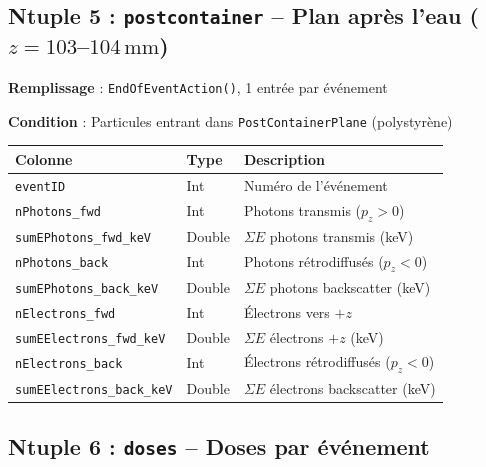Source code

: \documentclass[11pt,a4paper]{article}
\newcommand{\code}[1]{\texttt{#1}}
\newcommand{\unit}[1]{\ensuremath{\,\mathrm{#1}}}
\begin{document}
\subsection{Ntuple 5 : \code{postcontainer} -- Plan après l'eau ($z = 103$--$104$\unit{mm})}

\textbf{Remplissage} : \code{EndOfEventAction()}, 1 entrée par événement

\textbf{Condition} : Particules entrant dans \code{PostContainerPlane} (polystyrène)

\begin{table}[h]
\centering
\begin{tabular}{p{4.5cm} p{2cm} p{7cm}}
    \toprule
    \rowcolor{headerblue!20}
    \textbf{Colonne} & \textbf{Type} & \textbf{Description} \\
    \midrule
    \code{eventID} & Int & Numéro de l'événement \\
    \rowcolor{lightgray}
    \code{nPhotons\_fwd} & Int & Photons transmis ($p_z > 0$) \\
    \code{sumEPhotons\_fwd\_keV} & Double & $\Sigma E$ photons transmis (keV) \\
    \rowcolor{lightgray}
    \code{nPhotons\_back} & Int & Photons rétrodiffusés ($p_z < 0$) \\
    \code{sumEPhotons\_back\_keV} & Double & $\Sigma E$ photons backscatter (keV) \\
    \rowcolor{lightgray}
    \code{nElectrons\_fwd} & Int & Électrons vers $+z$ \\
    \code{sumEElectrons\_fwd\_keV} & Double & $\Sigma E$ électrons $+z$ (keV) \\
    \rowcolor{lightgray}
    \code{nElectrons\_back} & Int & Électrons rétrodiffusés ($p_z < 0$) \\
    \code{sumEElectrons\_back\_keV} & Double & $\Sigma E$ électrons backscatter (keV) \\
    \bottomrule
\end{tabular}
\end{table}

\subsection{Ntuple 6 : \code{doses} -- Doses par événement}
\end{document}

######

- What is required: Pictures aren't part of the copy; return each record above exactly.

- Task solution:
Source code

: \documentclass[11pt,a4paper]{article}
\newcommand{\code}[1]{\texttt{#1}}
\newcommand{\unit}[1]{\ensuremath{\,\mathrm{#1}}}
\begin{document}
\subsection{Ntuple 5 : \code{postcontainer} -- Plan après l'eau ($z = 103$--$104$\unit{mm})}

\textbf{Remplissage} : \code{EndOfEventAction()}, 1 entrée par événement

\textbf{Condition} : Particules entrant dans \code{PostContainerPlane} (polystyrène)

\begin{table}[h]
\centering
\begin{tabular}{p{4.5cm} p{2cm} p{7cm}}
    \toprule
    \rowcolor{headerblue!20}
    \textbf{Colonne} & \textbf{Type} & \textbf{Description} \\
    \midrule
    \code{eventID} & Int & Numéro de l'événement \\
    \rowcolor{lightgray}
    \code{nPhotons\_fwd} & Int & Photons transmis ($p_z > 0$) \\
    \code{sumEPhotons\_fwd\_keV} & Double & $\Sigma E$ photons transmis (keV) \\
    \rowcolor{lightgray}
    \code{nPhotons\_back} & Int & Photons rétrodiffusés ($p_z < 0$) \\
    \code{sumEPhotons\_back\_keV} & Double & $\Sigma E$ photons backscatter (keV) \\
    \rowcolor{lightgray}
    \code{nElectrons\_fwd} & Int & Électrons vers $+z$ \\
    \code{sumEElectrons\_fwd\_keV} & Double & $\Sigma E$ électrons $+z$ (keV) \\
    \rowcolor{lightgray}
    \code{nElectrons\_back} & Int & Électrons rétrodiffusés ($p_z < 0$) \\
    \code{sumEElectrons\_back\_keV} & Double & $\Sigma E$ électrons backscatter (keV) \\
    \bottomrule
\end{tabular}
\end{table}

\subsection{Ntuple 6 : \code{doses} -- Doses par événement}
\end{document}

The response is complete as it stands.